Il cercatore è il cercato (Nisargadatta Maharaji).
È una frase molto famosa, tuttavia, per certi versi, un po’ ambigua. Se il cercatore è il cercato perché non ce ne rendiamo subito conto? Cos’è che ci impedisce dall’esperirlo appieno? Le sue implicazioni sono fondamentali, ma non si tratta di una supposizione teorica o dell’enunciato del maestro tal de’ tali. E’ soprattutto la sensazione di chi, sopraggiunto alla fine del suo sentiero, tenta di spiegare, a se stesso come agli altri, la sua realizzazione.
In Occidente (nella sua sfera d’influenza) ne parlò proprio uno degli emblemi religiosi più puri, il Cristo, Gesù il Nazareno. La sua rivelazione, “io e il padre mio siamo uno”, ha pressappoco lo stesso significato. Mi preme sottolineare che il percorso spirituale non è come un circolo, semmai potrebbe rappresentarsi con una spirale protesa, ovviamente, verso l’alto. La via non è l’introspezione tout court. Certo, il raccoglimento, che di per sé non significa necessariamente immobilità, è utile.
Nello specifico, una possibile meditazione è questa: osservi, com’è giusto e naturale che sia, ma non intervieni, non interferisci e, in particolare, non t’identifichi; non dissociare la realtà in dentro e fuori, alto e basso, interiorità ed esteriorità; abbandona, quindi, ogni distinzione; non scindere tra volontà e inerzia; non distinguere tra concentrazione e disattenzione.

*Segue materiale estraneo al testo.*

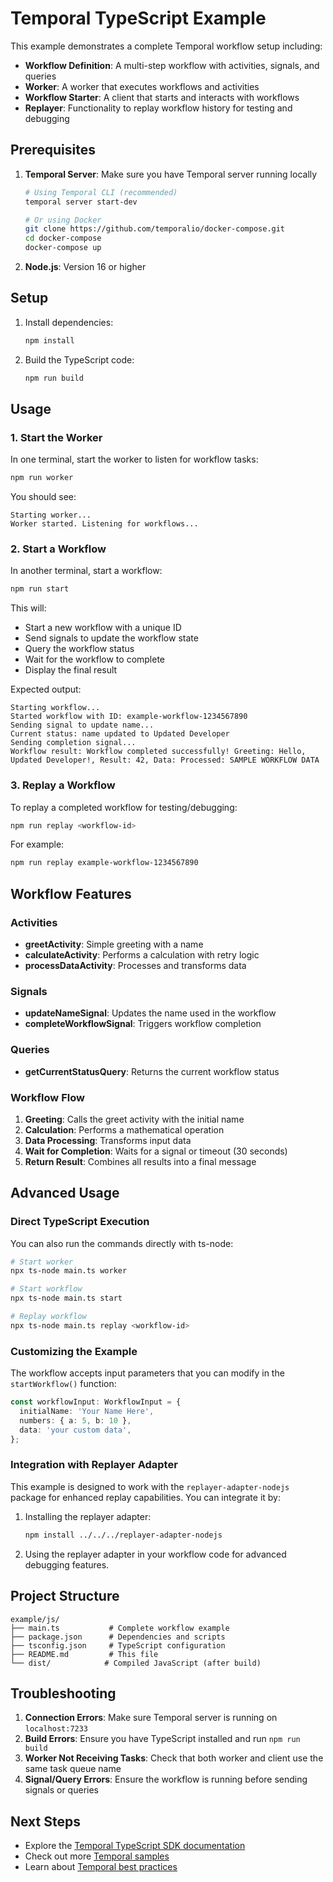 # Temporal TypeScript Example

This example demonstrates a complete Temporal workflow setup including:
- **Workflow Definition**: A multi-step workflow with activities, signals, and queries
- **Worker**: A worker that executes workflows and activities  
- **Workflow Starter**: A client that starts and interacts with workflows
- **Replayer**: Functionality to replay workflow history for testing and debugging

## Prerequisites

1. **Temporal Server**: Make sure you have Temporal server running locally
   ```bash
   # Using Temporal CLI (recommended)
   temporal server start-dev
   
   # Or using Docker
   git clone https://github.com/temporalio/docker-compose.git
   cd docker-compose
   docker-compose up
   ```

2. **Node.js**: Version 16 or higher

## Setup

1. Install dependencies:
   ```bash
   npm install
   ```

2. Build the TypeScript code:
   ```bash
   npm run build
   ```

## Usage

### 1. Start the Worker

In one terminal, start the worker to listen for workflow tasks:

```bash
npm run worker
```

You should see:
```
Starting worker...
Worker started. Listening for workflows...
```

### 2. Start a Workflow

In another terminal, start a workflow:

```bash
npm run start
```

This will:
- Start a new workflow with a unique ID
- Send signals to update the workflow state
- Query the workflow status
- Wait for the workflow to complete
- Display the final result

Expected output:
```
Starting workflow...
Started workflow with ID: example-workflow-1234567890
Sending signal to update name...
Current status: name updated to Updated Developer
Sending completion signal...
Workflow result: Workflow completed successfully! Greeting: Hello, Updated Developer!, Result: 42, Data: Processed: SAMPLE WORKFLOW DATA
```

### 3. Replay a Workflow

To replay a completed workflow for testing/debugging:

```bash
npm run replay <workflow-id>
```

For example:
```bash
npm run replay example-workflow-1234567890
```

## Workflow Features

### Activities
- **greetActivity**: Simple greeting with a name
- **calculateActivity**: Performs a calculation with retry logic
- **processDataActivity**: Processes and transforms data

### Signals
- **updateNameSignal**: Updates the name used in the workflow
- **completeWorkflowSignal**: Triggers workflow completion

### Queries
- **getCurrentStatusQuery**: Returns the current workflow status

### Workflow Flow
1. **Greeting**: Calls the greet activity with the initial name
2. **Calculation**: Performs a mathematical operation
3. **Data Processing**: Transforms input data
4. **Wait for Completion**: Waits for a signal or timeout (30 seconds)
5. **Return Result**: Combines all results into a final message

## Advanced Usage

### Direct TypeScript Execution

You can also run the commands directly with ts-node:

```bash
# Start worker
npx ts-node main.ts worker

# Start workflow  
npx ts-node main.ts start

# Replay workflow
npx ts-node main.ts replay <workflow-id>
```

### Customizing the Example

The workflow accepts input parameters that you can modify in the `startWorkflow()` function:

```typescript
const workflowInput: WorkflowInput = {
  initialName: 'Your Name Here',
  numbers: { a: 5, b: 10 },
  data: 'your custom data',
};
```

### Integration with Replayer Adapter

This example is designed to work with the `replayer-adapter-nodejs` package for enhanced replay capabilities. You can integrate it by:

1. Installing the replayer adapter:
   ```bash
   npm install ../../../replayer-adapter-nodejs
   ```

2. Using the replayer adapter in your workflow code for advanced debugging features.

## Project Structure

```
example/js/
├── main.ts           # Complete workflow example
├── package.json      # Dependencies and scripts
├── tsconfig.json     # TypeScript configuration
├── README.md         # This file
└── dist/            # Compiled JavaScript (after build)
```

## Troubleshooting

1. **Connection Errors**: Make sure Temporal server is running on `localhost:7233`
2. **Build Errors**: Ensure you have TypeScript installed and run `npm run build`
3. **Worker Not Receiving Tasks**: Check that both worker and client use the same task queue name
4. **Signal/Query Errors**: Ensure the workflow is running before sending signals or queries

## Next Steps

- Explore the [Temporal TypeScript SDK documentation](https://docs.temporal.io/typescript)
- Check out more [Temporal samples](https://github.com/temporalio/samples-typescript)
- Learn about [Temporal best practices](https://docs.temporal.io/typescript/best-practices)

L’entità mente-corpo si calma, subentra uno stato sottile di quiete, di silenzio. Mentre dapprincipio non ti concentri su nulla di specifico, nel prosieguo, la convergenza su ciò che potremmo indicare come l’uno-tutto, l’essenza, il volto originale, sarà del tutto naturale. Dunque, tu non manipoli i pensieri. Certo, li osservi, ma solo perché sei vivo. Cos’è che accade? Diventi consapevole che l’essenza non è solo tua, ma è in comune con tutti coloro che la riconoscono come tale. Eri partito come un viandante in cerca di te stesso e hai trovato la realtà, il mondo. Il cercatore è il cercato.